相続人は長男Aと次男B、そして三男である私Cの3人です。
Aは父と同居していましたが、Bと私は独立して別居しています。
父の遺産としては、同居していたAからは自宅不動産以外には目ぼしい財産はない、と聞かされていました。
Bや私も、父には不動産以外に目ぼしい財産はないだろうと思っていました。
そうであるなら、同居していたAが自宅を相続した方が現実的であるため、父の遺産のすべてをAが相続する内容の遺産分割協議書にハンコを押しました。
ところが、遺産分割協議をした後に念のため銀行から父の口座の残高証明書を取得したところ、多額の預貯金があったことが判明し、すでにAがその遺産分割協議書にしたがって払戻しを受けていました。
私としては、自宅以外に遺産がないものとしてハンコを押したのに、他に遺産があるのであれば遺産分割協議をやり直したいと思っています。
遺産分割協議のやり直しは可能なのでしょうか。
1.遺産分割の錯誤無効
相続人全員の合意による遺産分割協議のやり直しは、基本的に自由です(別途、贈与税の問題があります)。
詳しくは<遺産分割協議はやり直せる?遺産分割の法定解除、合意解除>
また、詐欺や強迫により遺産分割がされた場合には(遺産分割無効確認訴訟などで認められれば)、遺産分割を取り消すことができます。
相談事例のCは、遺産分割協議をやり直したい、ということですが、普通に考えて虚偽説明をしたAの合意を得ることは難しい。

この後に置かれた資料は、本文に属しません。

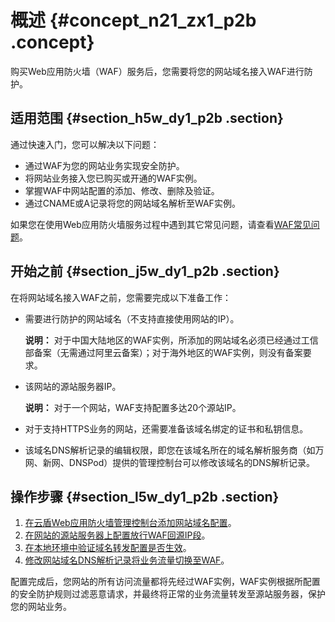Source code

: # 概述 {#concept_n21_zx1_p2b .concept}

购买Web应用防火墙（WAF）服务后，您需要将您的网站域名接入WAF进行防护。

## 适用范围 {#section_h5w_dy1_p2b .section}

通过快速入门，您可以解决以下问题：

-   通过WAF为您的网站业务实现安全防护。
-   将网站业务接入您已购买或开通的WAF实例。
-   掌握WAF中网站配置的添加、修改、删除及验证。
-   通过CNAME或A记录将您的网站域名解析至WAF实例。

如果您在使用Web应用防火墙服务过程中遇到其它常见问题，请查看[WAF常见问题](../../../../intl.zh-CN/常见问题/Web应用防火墙常见问题.md#)。

## 开始之前 {#section_j5w_dy1_p2b .section}

在将网站域名接入WAF之前，您需要完成以下准备工作：

-   需要进行防护的网站域名（不支持直接使用网站的IP）。

    **说明：** 对于中国大陆地区的WAF实例，所添加的网站域名必须已经通过工信部备案（无需通过阿里云备案）；对于海外地区的WAF实例，则没有备案要求。

-   该网站的源站服务器IP。

    **说明：** 对于一个网站，WAF支持配置多达20个源站IP。

-   对于支持HTTPS业务的网站，还需要准备该域名绑定的证书和私钥信息。
-   该域名DNS解析记录的编辑权限，即您在该域名所在的域名解析服务商（如万网、新网、DNSPod）提供的管理控制台可以修改该域名的DNS解析记录。

## 操作步骤 {#section_l5w_dy1_p2b .section}

1.  [在云盾Web应用防火墙管理控制台添加网站域名配置](intl.zh-CN/快速入门/步骤1：添加网站配置.md#)。
2.  [在网站的源站服务器上配置放行WAF回源IP段](intl.zh-CN/快速入门/步骤2：放行WAF回源IP段.md#)。
3.  [在本地环境中验证域名转发配置是否生效](intl.zh-CN/快速入门/步骤3：本地验证.md#)。
4.  [修改网站域名DNS解析记录将业务流量切换至WAF](intl.zh-CN/快速入门/步骤4：修改DNS解析.md#)。

配置完成后，您网站的所有访问流量都将先经过WAF实例，WAF实例根据所配置的安全防护规则过滤恶意请求，并最终将正常的业务流量转发至源站服务器，保护您的网站业务。


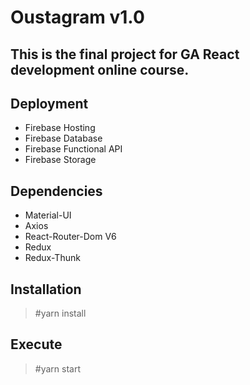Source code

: # Oustagram v1.0

## This is the final project for GA React development online course.

## Deployment

- Firebase Hosting
- Firebase Database
- Firebase Functional API
- Firebase Storage

## Dependencies

- Material-UI
- Axios
- React-Router-Dom V6
- Redux
- Redux-Thunk

## Installation

> #yarn install

## Execute

> #yarn start
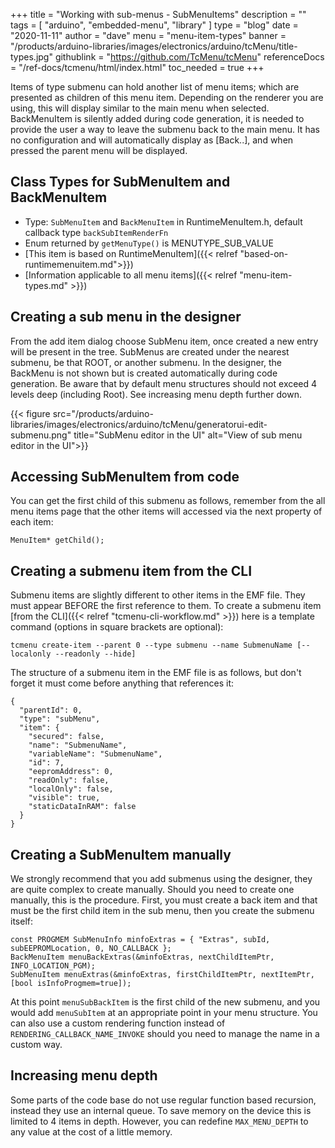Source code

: +++
title = "Working with sub-menus - SubMenuItems"
description = ""
tags = [ "arduino", "embedded-menu", "library" ]
type = "blog"
date = "2020-11-11"
author =  "dave"
menu = "menu-item-types"
banner = "/products/arduino-libraries/images/electronics/arduino/tcMenu/title-types.jpg"
githublink = "https://github.com/TcMenu/tcMenu"
referenceDocs = "/ref-docs/tcmenu/html/index.html"
toc_needed = true
+++

Items of type submenu can hold another list of menu items; which are presented as children of this menu item. Depending on the renderer you are using, this will display similar to the main menu when selected. BackMenuItem is silently added during code generation, it is needed to provide the user a way to leave the submenu back to the main menu. It has no configuration and will automatically display as \[Back..\], and when pressed the parent menu will be displayed.

## Class Types for SubMenuItem and BackMenuItem

* Type: `SubMenuItem` and `BackMenuItem` in RuntimeMenuItem.h, default callback type `backSubItemRenderFn`
* Enum returned by `getMenuType()` is MENUTYPE_SUB_VALUE
* [This item is based on RuntimeMenuItem]({{< relref "based-on-runtimemenuitem.md">}})
* [Information applicable to all menu items]({{< relref "menu-item-types.md" >}})

## Creating a sub menu in the designer

From the add item dialog choose SubMenu item, once created a new entry will be present in the tree. SubMenus are created under the nearest submenu, be that ROOT, or another submenu. In the designer, the BackMenu is not shown but is created automatically during code generation. Be aware that by default menu structures should not exceed 4 levels deep (including Root). See increasing menu depth further down.

{{< figure src="/products/arduino-libraries/images/electronics/arduino/tcMenu/generatorui-edit-submenu.png" title="SubMenu editor in the UI" alt="View of sub menu editor in the UI">}} 

## Accessing SubMenuItem from code

You can get the first child of this submenu as follows, remember from the all menu items page that the other items will accessed via the next property of each item:

    MenuItem* getChild();

## Creating a submenu item from the CLI

Submenu items are slightly different to other items in the EMF file. They must appear BEFORE the first reference to them. To create a submenu item [from the CLI]({{< relref "tcmenu-cli-workflow.md" >}}) here is a template command (options in square brackets are optional):

    tcmenu create-item --parent 0 --type submenu --name SubmenuName [--localonly --readonly --hide]

The structure of a submenu item in the EMF file is as follows, but don't forget it must come before anything that references it:

    {
      "parentId": 0,
      "type": "subMenu",
      "item": {
        "secured": false,
        "name": "SubmenuName",
        "variableName": "SubmenuName",
        "id": 7,
        "eepromAddress": 0,
        "readOnly": false,
        "localOnly": false,
        "visible": true,
        "staticDataInRAM": false
      }
    }
    
## Creating a SubMenuItem manually

We strongly recommend that you add submenus using the designer, they are quite complex to create manually. Should you need to create one manually, this is the procedure. First, you must create a back item and that must be the first child item in the sub menu, then you create the submenu itself:

    const PROGMEM SubMenuInfo minfoExtras = { "Extras", subId, subEEPROMLocation, 0, NO_CALLBACK };
    BackMenuItem menuBackExtras(&minfoExtras, nextChildItemPtr, INFO_LOCATION_PGM);
    SubMenuItem menuExtras(&minfoExtras, firstChildItemPtr, nextItemPtr, [bool isInfoProgmem=true]);


At this point `menuSubBackItem` is the first child of the new submenu, and you would add `menuSubItem` at an appropriate point in your menu structure. You can also use a custom rendering function instead of `RENDERING_CALLBACK_NAME_INVOKE` should you need to manage the name in a custom way.

## Increasing menu depth

Some parts of the code base do not use regular function based recursion, instead they use an internal queue. To save memory on the device this is limited to 4 items in depth. However, you can redefine `MAX_MENU_DEPTH` to any value at the cost of a little memory.
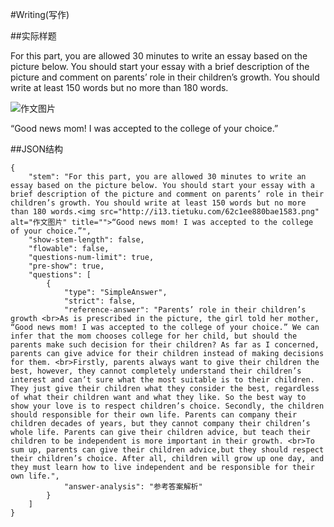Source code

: #Writing(写作)

##实际样题

For this part, you are allowed 30 minutes to write an essay based on the picture below. You should start your essay with a brief description of the picture and comment on parents’ role in their children’s growth. You should write at least 150 words but no more than 180 words.

![作文图片](http://i13.tietuku.com/62c1ee880bae1583.png)

“Good news mom! I was accepted to the college of your choice.”

##JSON结构

	{
		"stem": "For this part, you are allowed 30 minutes to write an essay based on the picture below. You should start your essay with a brief description of the picture and comment on parents’ role in their children’s growth. You should write at least 150 words but no more than 180 words.<img src="http://i13.tietuku.com/62c1ee880bae1583.png" alt="作文图片" title="">“Good news mom! I was accepted to the college of your choice.”",
		"show-stem-length": false,
		"flowable": false,
		"questions-num-limit": true,
		"pre-show": true, 
		"questions": [
			{
				"type": "SimpleAnswer",
				"strict": false,
				"reference-answer": "Parents’ role in their children’s growth <br>As is prescribed in the picture, the girl told her mother, “Good news mom! I was accepted to the college of your choice.” We can infer that the mom chooses college for her child, but should the parents make such decision for their children? As far as I concerned, parents can give advice for their children instead of making decisions for them. <br>Firstly, parents always want to give their children the best, however, they cannot completely understand their children’s interest and can’t sure what the most suitable is to their children. They just give their children what they consider the best, regardless of what their children want and what they like. So the best way to show your love is to respect children’s choice. Secondly, the children should responsible for their own life. Parents can company their children decades of years, but they cannot company their children’s whole life. Parents can give their children advice, but teach their children to be independent is more important in their growth. <br>To sum up, parents can give their children advice,but they should respect their children’s choice. After all, children will grow up one day, and they must learn how to live independent and be responsible for their own life.",
				"answer-analysis": "参考答案解析"
			}
		]
	}

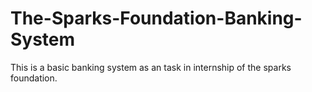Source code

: # The-Sparks-Foundation-Banking-System
This is a basic banking system as an task in internship of the sparks foundation.
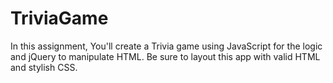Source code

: # TriviaGame
In this assignment, You'll create a Trivia game using JavaScript for the logic and jQuery to manipulate HTML. Be sure to layout this app with valid HTML and stylish CSS.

したがって、合意による遺産分割協議の解除は望めません。
Cとしては、一度成立した遺産分割協議を覆すことは簡単なことではありませんが、主張如何によっては錯誤による無効が認められる可能性もあります。
相談事例のようにある相続人(A)から、告げられている遺産の他に何も遺産はない、との説明を受け、その説明により自宅以外に財産はないと誤信してしまい、その結果、遺産分割協議に合意したのであれば、錯誤無効(もしくは詐欺取消)が認められる余地もあります。
2.錯誤無効の立証、ハードルは高い
錯誤であった、遺産分割をやり直したい、となった場合ですが、簡単には認められません。
錯誤に陥った(遺産がないと誤信した)ことを立証するのは無効を主張する相続人(C)です。
裁判で無効・取消を争うのであれば、錯誤や詐欺を裏付ける証拠を用意して立証しなければなりません。
そのハードルは非常に高く、また、Aも全面的に争ってくることが予想されます。
たとえば、Aの言うことを鵜呑みにして何ら財産調査をしなかった相続人(BやC)に対して、Aから、
「そもそも遺産が自宅以外にあるかどうかの調査をしなかったのだから、BやCにも過失がある。錯誤による無効を主張することはできない」
と反論される可能性もあります。
3.まとめ
話し合いで、「遺産分割をやり直そう」となればよいですが、そうでなければ一度成立した遺産分割協議を覆すことは非常に困難です。
遺産を相続した相続人が、その遺産分割協議書を使ってすでに相続手続きを終えてしまっている可能性もあります。
訴訟に発展する可能性が非常に高い。
ですから、そのような事態にならないためには遺産分割協議に臨む前に、自らできる限り相続財産の調査を行っておくことです。
相続人であれば単独で残高証明書を取得することはできますし、不動産であれば名寄せ帳を取得して自宅以外の財産がないかを(ある程度)確認することができます。
最低限の調査をしておけば、仮に裁判に発展したとしても、「錯誤、誤信したことについて過失があった」とはなりにくいでしょう。